== Data shown ==

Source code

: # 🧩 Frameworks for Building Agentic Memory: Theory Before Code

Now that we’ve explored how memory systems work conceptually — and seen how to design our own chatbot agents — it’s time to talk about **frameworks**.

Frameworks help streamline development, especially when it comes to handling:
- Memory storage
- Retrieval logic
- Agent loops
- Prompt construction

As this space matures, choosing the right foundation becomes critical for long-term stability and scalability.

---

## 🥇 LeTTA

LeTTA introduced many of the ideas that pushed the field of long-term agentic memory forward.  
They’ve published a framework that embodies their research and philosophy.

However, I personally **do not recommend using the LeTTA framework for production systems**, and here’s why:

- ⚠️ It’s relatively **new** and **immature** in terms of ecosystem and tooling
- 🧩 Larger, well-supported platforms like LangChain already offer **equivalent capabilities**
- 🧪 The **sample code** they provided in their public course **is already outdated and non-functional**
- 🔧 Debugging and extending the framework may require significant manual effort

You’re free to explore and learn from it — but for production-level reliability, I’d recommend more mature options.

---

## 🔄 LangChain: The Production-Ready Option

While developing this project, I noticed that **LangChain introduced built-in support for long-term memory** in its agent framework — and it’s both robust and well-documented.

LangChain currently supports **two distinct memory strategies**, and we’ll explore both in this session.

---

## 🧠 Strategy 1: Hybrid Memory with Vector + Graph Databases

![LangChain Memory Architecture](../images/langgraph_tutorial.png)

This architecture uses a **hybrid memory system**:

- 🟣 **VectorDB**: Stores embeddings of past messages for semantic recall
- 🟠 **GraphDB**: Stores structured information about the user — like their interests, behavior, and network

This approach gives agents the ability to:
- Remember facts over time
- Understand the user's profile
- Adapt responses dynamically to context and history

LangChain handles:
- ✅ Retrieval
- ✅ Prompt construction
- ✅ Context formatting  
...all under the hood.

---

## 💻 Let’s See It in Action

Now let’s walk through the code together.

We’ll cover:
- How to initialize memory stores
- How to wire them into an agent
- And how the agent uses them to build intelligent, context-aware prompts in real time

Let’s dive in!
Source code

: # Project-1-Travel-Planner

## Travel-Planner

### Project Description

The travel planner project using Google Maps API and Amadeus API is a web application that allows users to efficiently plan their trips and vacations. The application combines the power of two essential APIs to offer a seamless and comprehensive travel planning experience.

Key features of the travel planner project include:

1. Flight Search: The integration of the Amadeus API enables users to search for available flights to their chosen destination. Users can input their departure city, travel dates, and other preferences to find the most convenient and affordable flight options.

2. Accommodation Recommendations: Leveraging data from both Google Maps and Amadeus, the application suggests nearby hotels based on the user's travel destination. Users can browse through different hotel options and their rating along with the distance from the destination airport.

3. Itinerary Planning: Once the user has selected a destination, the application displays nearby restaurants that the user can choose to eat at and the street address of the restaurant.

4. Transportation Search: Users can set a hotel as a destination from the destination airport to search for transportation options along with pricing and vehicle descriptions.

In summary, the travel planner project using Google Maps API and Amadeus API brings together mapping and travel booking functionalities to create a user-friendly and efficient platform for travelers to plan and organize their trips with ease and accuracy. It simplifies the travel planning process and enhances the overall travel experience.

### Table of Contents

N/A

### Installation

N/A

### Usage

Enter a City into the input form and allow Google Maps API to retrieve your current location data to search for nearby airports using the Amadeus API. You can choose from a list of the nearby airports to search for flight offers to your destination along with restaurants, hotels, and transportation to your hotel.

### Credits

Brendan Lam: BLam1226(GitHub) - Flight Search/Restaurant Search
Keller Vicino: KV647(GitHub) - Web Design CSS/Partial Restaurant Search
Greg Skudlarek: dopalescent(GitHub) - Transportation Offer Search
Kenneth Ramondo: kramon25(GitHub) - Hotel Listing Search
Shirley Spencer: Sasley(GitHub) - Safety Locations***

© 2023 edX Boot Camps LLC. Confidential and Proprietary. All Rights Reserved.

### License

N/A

===

What is required:
All records shown above are to be repeated exactly.

Final answer:
Source code

: # 🧩 Frameworks for Building Agentic Memory: Theory Before Code

Now that we’ve explored how memory systems work conceptually — and seen how to design our own chatbot agents — it’s time to talk about **frameworks**.

Frameworks help streamline development, especially when it comes to handling:
- Memory storage
- Retrieval logic
- Agent loops
- Prompt construction

As this space matures, choosing the right foundation becomes critical for long-term stability and scalability.

---

## 🥇 LeTTA

LeTTA introduced many of the ideas that pushed the field of long-term agentic memory forward.  
They’ve published a framework that embodies their research and philosophy.

However, I personally **do not recommend using the LeTTA framework for production systems**, and here’s why:

- ⚠️ It’s relatively **new** and **immature** in terms of ecosystem and tooling
- 🧩 Larger, well-supported platforms like LangChain already offer **equivalent capabilities**
- 🧪 The **sample code** they provided in their public course **is already outdated and non-functional**
- 🔧 Debugging and extending the framework may require significant manual effort

You’re free to explore and learn from it — but for production-level reliability, I’d recommend more mature options.

---

## 🔄 LangChain: The Production-Ready Option

While developing this project, I noticed that **LangChain introduced built-in support for long-term memory** in its agent framework — and it’s both robust and well-documented.

LangChain currently supports **two distinct memory strategies**, and we’ll explore both in this session.

---

## 🧠 Strategy 1: Hybrid Memory with Vector + Graph Databases

![LangChain Memory Architecture](../images/langgraph_tutorial.png)

This architecture uses a **hybrid memory system**:

- 🟣 **VectorDB**: Stores embeddings of past messages for semantic recall
- 🟠 **GraphDB**: Stores structured information about the user — like their interests, behavior, and network

This approach gives agents the ability to:
- Remember facts over time
- Understand the user's profile
- Adapt responses dynamically to context and history

LangChain handles:
- ✅ Retrieval
- ✅ Prompt construction
- ✅ Context formatting  
...all under the hood.

---

## 💻 Let’s See It in Action

Now let’s walk through the code together.

We’ll cover:
- How to initialize memory stores
- How to wire them into an agent
- And how the agent uses them to build intelligent, context-aware prompts in real time

Let’s dive in!
Source code

: # Project-1-Travel-Planner

## Travel-Planner

### Project Description

The travel planner project using Google Maps API and Amadeus API is a web application that allows users to efficiently plan their trips and vacations. The application combines the power of two essential APIs to offer a seamless and comprehensive travel planning experience.

Key features of the travel planner project include:

1. Flight Search: The integration of the Amadeus API enables users to search for available flights to their chosen destination. Users can input their departure city, travel dates, and other preferences to find the most convenient and affordable flight options.

2. Accommodation Recommendations: Leveraging data from both Google Maps and Amadeus, the application suggests nearby hotels based on the user's travel destination. Users can browse through different hotel options and their rating along with the distance from the destination airport.

3. Itinerary Planning: Once the user has selected a destination, the application displays nearby restaurants that the user can choose to eat at and the street address of the restaurant.

4. Transportation Search: Users can set a hotel as a destination from the destination airport to search for transportation options along with pricing and vehicle descriptions.

In summary, the travel planner project using Google Maps API and Amadeus API brings together mapping and travel booking functionalities to create a user-friendly and efficient platform for travelers to plan and organize their trips with ease and accuracy. It simplifies the travel planning process and enhances the overall travel experience.

### Table of Contents

N/A

### Installation

N/A

### Usage

Enter a City into the input form and allow Google Maps API to retrieve your current location data to search for nearby airports using the Amadeus API. You can choose from a list of the nearby airports to search for flight offers to your destination along with restaurants, hotels, and transportation to your hotel.

### Credits

Brendan Lam: BLam1226(GitHub) - Flight Search/Restaurant Search
Keller Vicino: KV647(GitHub) - Web Design CSS/Partial Restaurant Search
Greg Skudlarek: dopalescent(GitHub) - Transportation Offer Search
Kenneth Ramondo: kramon25(GitHub) - Hotel Listing Search
Shirley Spencer: Sasley(GitHub) - Safety Locations***

© 2023 edX Boot Camps LLC. Confidential and Proprietary. All Rights Reserved.

### License

N/A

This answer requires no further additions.